--- TASK INPUT Enclosed Below ---
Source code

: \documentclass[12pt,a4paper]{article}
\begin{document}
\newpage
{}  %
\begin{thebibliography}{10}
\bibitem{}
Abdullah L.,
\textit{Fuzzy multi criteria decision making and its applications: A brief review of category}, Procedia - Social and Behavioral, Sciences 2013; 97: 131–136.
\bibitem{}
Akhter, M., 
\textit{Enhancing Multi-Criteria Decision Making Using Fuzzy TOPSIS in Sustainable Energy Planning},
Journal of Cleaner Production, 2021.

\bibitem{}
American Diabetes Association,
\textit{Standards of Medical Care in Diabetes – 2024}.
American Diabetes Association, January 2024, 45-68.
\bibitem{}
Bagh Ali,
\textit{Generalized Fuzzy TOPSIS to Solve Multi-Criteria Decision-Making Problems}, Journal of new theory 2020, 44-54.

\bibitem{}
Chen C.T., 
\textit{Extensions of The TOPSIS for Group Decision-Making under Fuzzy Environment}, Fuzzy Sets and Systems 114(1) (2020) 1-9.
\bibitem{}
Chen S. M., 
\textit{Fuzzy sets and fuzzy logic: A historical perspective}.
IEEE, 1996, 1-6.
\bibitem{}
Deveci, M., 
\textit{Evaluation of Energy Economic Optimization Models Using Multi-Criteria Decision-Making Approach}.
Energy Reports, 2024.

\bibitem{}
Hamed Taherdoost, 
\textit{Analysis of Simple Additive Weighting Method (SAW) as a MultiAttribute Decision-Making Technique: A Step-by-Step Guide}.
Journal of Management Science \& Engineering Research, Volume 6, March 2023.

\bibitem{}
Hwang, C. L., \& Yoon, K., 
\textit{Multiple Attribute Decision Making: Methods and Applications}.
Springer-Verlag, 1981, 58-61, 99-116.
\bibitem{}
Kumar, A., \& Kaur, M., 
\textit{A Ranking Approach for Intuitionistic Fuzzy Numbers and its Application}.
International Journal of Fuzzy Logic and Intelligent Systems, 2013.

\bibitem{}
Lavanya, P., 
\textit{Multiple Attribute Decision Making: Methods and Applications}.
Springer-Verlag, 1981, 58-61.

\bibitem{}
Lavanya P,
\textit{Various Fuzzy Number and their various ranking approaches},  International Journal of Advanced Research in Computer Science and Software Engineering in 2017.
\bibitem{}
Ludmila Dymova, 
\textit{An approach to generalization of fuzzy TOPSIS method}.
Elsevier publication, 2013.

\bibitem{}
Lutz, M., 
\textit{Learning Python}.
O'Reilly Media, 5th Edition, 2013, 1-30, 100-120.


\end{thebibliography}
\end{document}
--- End of Enclosed TASK INPUT ---
#### [TASK GOAL]
What you should produce is an exact retyping of every line above.

#### [RESULT FOR THIS EXERCISE]
Source code

: \documentclass[12pt,a4paper]{article}
\begin{document}
\newpage
{}  %
\begin{thebibliography}{10}
\bibitem{}
Abdullah L.,
\textit{Fuzzy multi criteria decision making and its applications: A brief review of category}, Procedia - Social and Behavioral, Sciences 2013; 97: 131–136.
\bibitem{}
Akhter, M., 
\textit{Enhancing Multi-Criteria Decision Making Using Fuzzy TOPSIS in Sustainable Energy Planning},
Journal of Cleaner Production, 2021.

\bibitem{}
American Diabetes Association,
\textit{Standards of Medical Care in Diabetes – 2024}.
American Diabetes Association, January 2024, 45-68.
\bibitem{}
Bagh Ali,
\textit{Generalized Fuzzy TOPSIS to Solve Multi-Criteria Decision-Making Problems}, Journal of new theory 2020, 44-54.

\bibitem{}
Chen C.T., 
\textit{Extensions of The TOPSIS for Group Decision-Making under Fuzzy Environment}, Fuzzy Sets and Systems 114(1) (2020) 1-9.
\bibitem{}
Chen S. M., 
\textit{Fuzzy sets and fuzzy logic: A historical perspective}.
IEEE, 1996, 1-6.
\bibitem{}
Deveci, M., 
\textit{Evaluation of Energy Economic Optimization Models Using Multi-Criteria Decision-Making Approach}.
Energy Reports, 2024.

\bibitem{}
Hamed Taherdoost, 
\textit{Analysis of Simple Additive Weighting Method (SAW) as a MultiAttribute Decision-Making Technique: A Step-by-Step Guide}.
Journal of Management Science \& Engineering Research, Volume 6, March 2023.

\bibitem{}
Hwang, C. L., \& Yoon, K., 
\textit{Multiple Attribute Decision Making: Methods and Applications}.
Springer-Verlag, 1981, 58-61, 99-116.
\bibitem{}
Kumar, A., \& Kaur, M., 
\textit{A Ranking Approach for Intuitionistic Fuzzy Numbers and its Application}.
International Journal of Fuzzy Logic and Intelligent Systems, 2013.

\bibitem{}
Lavanya, P., 
\textit{Multiple Attribute Decision Making: Methods and Applications}.
Springer-Verlag, 1981, 58-61.

\bibitem{}
Lavanya P,
\textit{Various Fuzzy Number and their various ranking approaches},  International Journal of Advanced Research in Computer Science and Software Engineering in 2017.
\bibitem{}
Ludmila Dymova, 
\textit{An approach to generalization of fuzzy TOPSIS method}.
Elsevier publication, 2013.

\bibitem{}
Lutz, M., 
\textit{Learning Python}.
O'Reilly Media, 5th Edition, 2013, 1-30, 100-120.


\end{thebibliography}
\end{document}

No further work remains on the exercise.